I'm designing a circuit that will run from 3V battery. The battery can get as low as 2V and I want to use it as much as I can.
I'm using a PIC24 that operates with the integrated regulator for VDDCORE disabled with a VDD from 2.0V to 3.6V but VDDCORE goes from 2.0V to 2.75V max, so I can't power the microcontroller directly from the battery as I will be exceeding the VDDCORE allowed voltage.
I'm planning to use an LDO as the MCP1703 with an output voltage of 2.5V to power the microcontroller VDD and VDDCORE. My current consumption won't be higher than 50mA. My question is, when the battery voltage goes below 2.5V (plus the dropout voltage) will the regulator act as a switch bypassing the input voltage to the output plus a dropout? How high would be the dropout?
Best Answer
MCP1703 datasheet figure 2-31 shows the output tracking the input down to well below 2.0V.
However this is at a load current of only 1mA. Figure 2-17 shows short circuit current vs input voltage.

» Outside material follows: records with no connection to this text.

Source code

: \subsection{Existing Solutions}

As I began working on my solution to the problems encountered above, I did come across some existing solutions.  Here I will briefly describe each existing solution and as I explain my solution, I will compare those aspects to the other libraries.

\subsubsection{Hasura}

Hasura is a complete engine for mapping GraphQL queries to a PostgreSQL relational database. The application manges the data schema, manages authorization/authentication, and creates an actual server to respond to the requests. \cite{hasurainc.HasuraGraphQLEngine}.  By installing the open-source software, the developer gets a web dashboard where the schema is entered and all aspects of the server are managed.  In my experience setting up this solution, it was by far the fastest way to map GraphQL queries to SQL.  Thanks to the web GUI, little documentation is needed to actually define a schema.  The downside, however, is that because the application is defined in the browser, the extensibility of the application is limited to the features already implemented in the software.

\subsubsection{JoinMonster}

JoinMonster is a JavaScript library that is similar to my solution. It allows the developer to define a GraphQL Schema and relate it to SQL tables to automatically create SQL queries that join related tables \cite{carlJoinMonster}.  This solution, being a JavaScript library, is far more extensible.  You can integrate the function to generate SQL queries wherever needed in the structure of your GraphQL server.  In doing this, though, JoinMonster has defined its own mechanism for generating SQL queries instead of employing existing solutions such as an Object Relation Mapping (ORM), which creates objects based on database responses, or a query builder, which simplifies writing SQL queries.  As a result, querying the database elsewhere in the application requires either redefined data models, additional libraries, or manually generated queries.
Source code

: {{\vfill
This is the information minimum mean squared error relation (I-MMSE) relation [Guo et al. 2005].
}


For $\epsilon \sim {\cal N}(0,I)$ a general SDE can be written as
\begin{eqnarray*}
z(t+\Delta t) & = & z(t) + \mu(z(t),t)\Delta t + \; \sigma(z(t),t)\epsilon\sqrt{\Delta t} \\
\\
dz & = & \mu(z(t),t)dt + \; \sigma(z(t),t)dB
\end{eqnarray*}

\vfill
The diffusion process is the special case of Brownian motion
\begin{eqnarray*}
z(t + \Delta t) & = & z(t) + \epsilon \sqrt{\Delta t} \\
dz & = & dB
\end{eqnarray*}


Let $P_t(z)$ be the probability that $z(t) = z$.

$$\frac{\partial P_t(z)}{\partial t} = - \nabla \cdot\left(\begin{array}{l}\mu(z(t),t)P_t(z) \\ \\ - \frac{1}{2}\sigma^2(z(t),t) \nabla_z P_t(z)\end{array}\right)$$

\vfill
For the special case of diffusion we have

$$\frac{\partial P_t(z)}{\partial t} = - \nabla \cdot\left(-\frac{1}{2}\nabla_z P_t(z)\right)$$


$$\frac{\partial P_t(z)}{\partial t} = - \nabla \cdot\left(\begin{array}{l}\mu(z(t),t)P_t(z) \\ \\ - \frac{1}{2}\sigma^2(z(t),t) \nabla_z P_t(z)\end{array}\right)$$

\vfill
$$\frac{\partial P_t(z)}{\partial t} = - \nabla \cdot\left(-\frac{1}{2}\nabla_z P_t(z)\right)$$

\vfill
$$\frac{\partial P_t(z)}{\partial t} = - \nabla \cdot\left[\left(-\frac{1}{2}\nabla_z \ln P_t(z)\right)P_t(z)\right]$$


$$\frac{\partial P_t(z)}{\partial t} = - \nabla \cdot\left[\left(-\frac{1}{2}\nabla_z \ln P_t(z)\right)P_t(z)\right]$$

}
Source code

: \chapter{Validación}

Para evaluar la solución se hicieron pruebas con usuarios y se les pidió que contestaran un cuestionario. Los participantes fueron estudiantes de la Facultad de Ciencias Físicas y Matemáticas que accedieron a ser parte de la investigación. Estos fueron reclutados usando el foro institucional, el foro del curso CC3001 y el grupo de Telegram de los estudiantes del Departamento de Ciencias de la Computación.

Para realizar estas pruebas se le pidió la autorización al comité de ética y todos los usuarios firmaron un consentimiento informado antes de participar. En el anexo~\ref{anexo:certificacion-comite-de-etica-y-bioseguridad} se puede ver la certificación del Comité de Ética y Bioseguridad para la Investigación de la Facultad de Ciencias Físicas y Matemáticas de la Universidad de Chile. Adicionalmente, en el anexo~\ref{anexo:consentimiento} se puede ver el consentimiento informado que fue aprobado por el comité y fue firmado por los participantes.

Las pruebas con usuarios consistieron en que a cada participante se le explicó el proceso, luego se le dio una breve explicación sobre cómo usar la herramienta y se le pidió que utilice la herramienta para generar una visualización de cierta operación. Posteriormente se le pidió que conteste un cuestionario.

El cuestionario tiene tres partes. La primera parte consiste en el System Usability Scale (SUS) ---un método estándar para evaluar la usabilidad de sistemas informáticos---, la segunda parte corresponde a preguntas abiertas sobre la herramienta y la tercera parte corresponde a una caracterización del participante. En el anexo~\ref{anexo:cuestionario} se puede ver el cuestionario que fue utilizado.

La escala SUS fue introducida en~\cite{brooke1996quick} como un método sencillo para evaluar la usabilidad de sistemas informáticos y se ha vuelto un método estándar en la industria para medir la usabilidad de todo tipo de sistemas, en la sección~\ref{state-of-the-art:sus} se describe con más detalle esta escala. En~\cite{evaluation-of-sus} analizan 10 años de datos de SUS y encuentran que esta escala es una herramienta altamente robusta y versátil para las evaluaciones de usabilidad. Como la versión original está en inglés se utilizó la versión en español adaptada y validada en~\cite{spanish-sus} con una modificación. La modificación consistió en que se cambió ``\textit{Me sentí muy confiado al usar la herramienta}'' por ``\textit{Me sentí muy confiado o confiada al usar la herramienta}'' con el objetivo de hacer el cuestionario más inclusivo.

Here we see that it can only deliver a few milliamps at 2V.
This poor low voltage performance is probably caused by the pass FET having a relatively high Gate threshold voltage, which may be an inherent result of its 16V rating.
I would use the MCP1700, which is specified for 200mA output at 2.3V. It can only handle 6V maximum, but this is well above your battery voltage.